Abstract

Drought tolerance is a polygenic trait and is considered as one of the most important limiting factors to productivity of wheat and other crops around the world. Identifying drought-responsive genes using quantitative trait loci (QTL) and association analysis is one of the ways of developing drought tolerance cultivars. In order to detect QTLs for terminal drought tolerance in wheat, QTL analyses were conducted using an F12 recombinant inbred line population. A total of 53 main effects QTLs on 15 different chromosomes and 12 QTL by QTL (QQ) interactions on 13 different chromosomes were detected for yield, yield components and some agronomic traits using composite interval mapping and mixed-model based composite interval mapping analysis.
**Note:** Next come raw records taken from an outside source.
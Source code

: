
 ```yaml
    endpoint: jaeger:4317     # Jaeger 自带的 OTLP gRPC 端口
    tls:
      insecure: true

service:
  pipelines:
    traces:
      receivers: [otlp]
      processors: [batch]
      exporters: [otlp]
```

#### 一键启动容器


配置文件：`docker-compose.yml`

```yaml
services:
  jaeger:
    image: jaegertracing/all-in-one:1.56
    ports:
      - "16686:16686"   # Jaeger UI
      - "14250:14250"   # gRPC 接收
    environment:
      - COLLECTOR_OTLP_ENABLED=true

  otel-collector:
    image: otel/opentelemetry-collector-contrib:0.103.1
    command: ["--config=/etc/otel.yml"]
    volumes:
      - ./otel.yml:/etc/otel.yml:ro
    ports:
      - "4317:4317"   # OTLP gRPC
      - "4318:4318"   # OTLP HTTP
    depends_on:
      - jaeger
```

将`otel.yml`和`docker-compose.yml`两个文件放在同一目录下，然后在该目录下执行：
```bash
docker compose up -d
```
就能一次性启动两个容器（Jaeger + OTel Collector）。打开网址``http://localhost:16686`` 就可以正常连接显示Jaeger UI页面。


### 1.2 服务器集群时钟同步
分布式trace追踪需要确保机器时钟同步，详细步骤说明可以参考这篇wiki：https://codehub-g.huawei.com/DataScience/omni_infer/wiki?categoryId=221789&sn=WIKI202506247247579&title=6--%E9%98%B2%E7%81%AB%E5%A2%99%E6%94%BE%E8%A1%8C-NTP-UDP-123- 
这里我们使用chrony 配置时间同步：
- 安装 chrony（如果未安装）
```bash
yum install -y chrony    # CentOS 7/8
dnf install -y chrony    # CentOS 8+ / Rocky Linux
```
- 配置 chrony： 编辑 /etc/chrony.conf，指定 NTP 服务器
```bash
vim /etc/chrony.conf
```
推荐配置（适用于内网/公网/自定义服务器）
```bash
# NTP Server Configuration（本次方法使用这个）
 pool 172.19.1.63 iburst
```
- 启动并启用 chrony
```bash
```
The most significant QTL for grain yield was QYld.1A1 on 1A1, explaining 19.7% of the phenotypic variance under terminal drought stress. In addition, a QTL hot-spot region including important QTLs for grain yield, biological yield, grain number per spike, thousand grain weight, spike length, spike weight, stem weight and plant height was identified in the same region on chromosome 1B and clustered within the marker interval between wpt-3465 and wpt-2019. The DArT marker Wpt-5801 at the position of 67.7 cM showed linkage with all traits using single marker regression analysis. The BLAST search of markers sequences on the wheat genome identified 390 gene stable identifiers. Gene ontology analysis showed that the most dominant terms were ‘binding’ and ‘single-organism catabolic process’ for molecular function and biological process categories, respectively. This QTL hot-spot region with nine important QTLs could be used to improve drought tolerance after validation.